→ **Records shown**:

----------------------------------------

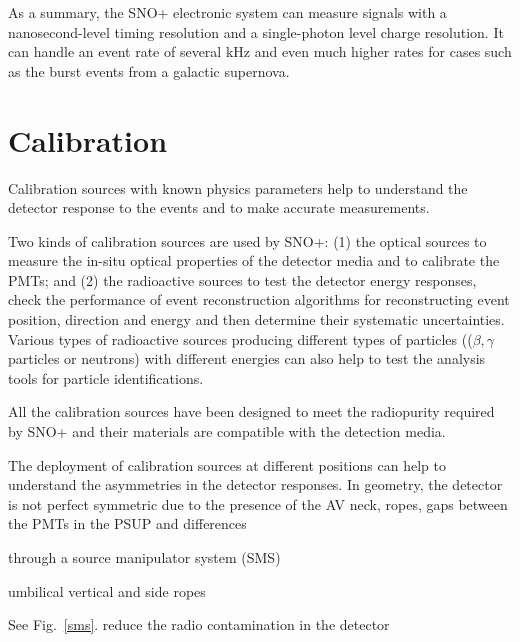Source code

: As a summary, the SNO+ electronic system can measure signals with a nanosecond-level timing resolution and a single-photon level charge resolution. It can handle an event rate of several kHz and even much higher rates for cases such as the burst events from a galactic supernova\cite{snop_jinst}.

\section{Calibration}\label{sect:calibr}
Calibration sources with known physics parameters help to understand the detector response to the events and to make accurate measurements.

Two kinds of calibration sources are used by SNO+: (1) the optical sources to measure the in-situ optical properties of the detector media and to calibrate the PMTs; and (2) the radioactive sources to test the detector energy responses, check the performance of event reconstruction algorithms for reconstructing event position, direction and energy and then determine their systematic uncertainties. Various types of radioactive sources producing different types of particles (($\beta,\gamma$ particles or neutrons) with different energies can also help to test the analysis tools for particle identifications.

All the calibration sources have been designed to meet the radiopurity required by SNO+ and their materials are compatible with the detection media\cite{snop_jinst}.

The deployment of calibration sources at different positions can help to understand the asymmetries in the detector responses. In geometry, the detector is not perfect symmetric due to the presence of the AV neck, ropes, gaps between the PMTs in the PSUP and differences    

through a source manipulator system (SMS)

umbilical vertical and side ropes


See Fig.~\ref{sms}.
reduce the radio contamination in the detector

----------------------------------------

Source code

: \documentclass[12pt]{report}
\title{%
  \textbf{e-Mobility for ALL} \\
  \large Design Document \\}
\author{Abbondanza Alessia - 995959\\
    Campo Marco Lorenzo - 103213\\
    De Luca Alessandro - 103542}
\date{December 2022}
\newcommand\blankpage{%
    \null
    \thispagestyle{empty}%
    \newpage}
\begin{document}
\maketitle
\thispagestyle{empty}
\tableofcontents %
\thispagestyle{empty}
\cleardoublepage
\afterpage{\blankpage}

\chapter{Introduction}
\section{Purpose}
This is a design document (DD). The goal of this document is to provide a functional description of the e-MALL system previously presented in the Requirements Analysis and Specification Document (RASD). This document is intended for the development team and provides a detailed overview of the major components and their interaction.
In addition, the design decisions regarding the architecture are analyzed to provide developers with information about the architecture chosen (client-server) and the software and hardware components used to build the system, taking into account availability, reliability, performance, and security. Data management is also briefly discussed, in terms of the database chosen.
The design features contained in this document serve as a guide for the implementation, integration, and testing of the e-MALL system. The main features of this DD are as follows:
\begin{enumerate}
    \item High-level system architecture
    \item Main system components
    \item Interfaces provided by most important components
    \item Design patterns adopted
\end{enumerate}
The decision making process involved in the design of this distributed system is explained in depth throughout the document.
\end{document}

----------------------------------------

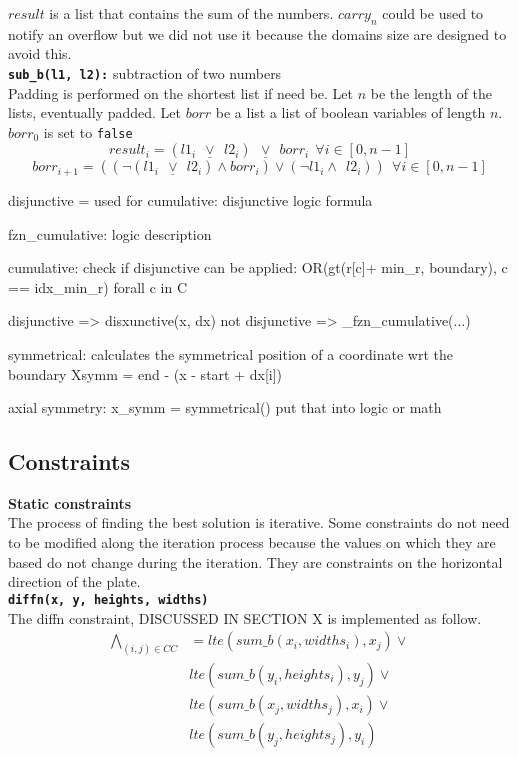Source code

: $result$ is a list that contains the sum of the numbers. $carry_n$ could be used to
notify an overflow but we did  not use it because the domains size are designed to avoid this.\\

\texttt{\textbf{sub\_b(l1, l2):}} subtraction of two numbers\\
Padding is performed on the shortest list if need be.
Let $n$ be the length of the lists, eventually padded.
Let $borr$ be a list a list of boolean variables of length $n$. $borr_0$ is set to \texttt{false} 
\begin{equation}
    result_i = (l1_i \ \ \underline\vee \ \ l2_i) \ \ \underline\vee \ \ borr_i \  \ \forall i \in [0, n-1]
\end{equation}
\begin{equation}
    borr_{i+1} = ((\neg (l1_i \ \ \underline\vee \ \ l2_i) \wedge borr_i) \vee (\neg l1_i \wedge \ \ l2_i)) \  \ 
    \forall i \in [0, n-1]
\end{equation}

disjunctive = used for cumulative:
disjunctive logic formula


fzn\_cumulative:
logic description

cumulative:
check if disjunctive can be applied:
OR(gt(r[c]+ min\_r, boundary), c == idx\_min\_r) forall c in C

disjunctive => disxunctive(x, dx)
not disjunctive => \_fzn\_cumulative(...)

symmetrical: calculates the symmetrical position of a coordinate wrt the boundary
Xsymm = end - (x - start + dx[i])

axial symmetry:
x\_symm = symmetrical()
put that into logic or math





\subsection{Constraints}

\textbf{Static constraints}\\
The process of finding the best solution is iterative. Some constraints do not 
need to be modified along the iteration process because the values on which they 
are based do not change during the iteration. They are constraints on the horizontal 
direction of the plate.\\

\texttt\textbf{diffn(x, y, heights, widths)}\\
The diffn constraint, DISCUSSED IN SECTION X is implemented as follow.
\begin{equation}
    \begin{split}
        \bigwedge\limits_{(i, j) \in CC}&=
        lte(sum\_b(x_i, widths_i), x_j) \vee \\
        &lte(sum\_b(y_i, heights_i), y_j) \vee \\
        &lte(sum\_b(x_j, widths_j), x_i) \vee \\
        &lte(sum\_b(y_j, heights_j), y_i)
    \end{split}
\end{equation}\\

----------------------------------------

Wherever the string "underline" appears in a line of the records above, copy that line.

→ **Result of the exercise**:
    result_i = (l1_i \ \ \underline\vee \ \ l2_i) \ \ \underline\vee \ \ borr_i \  \ \forall i \in [0, n-1]
    borr_{i+1} = ((\neg (l1_i \ \ \underline\vee \ \ l2_i) \wedge borr_i) \vee (\neg l1_i \wedge \ \ l2_i)) \  \ 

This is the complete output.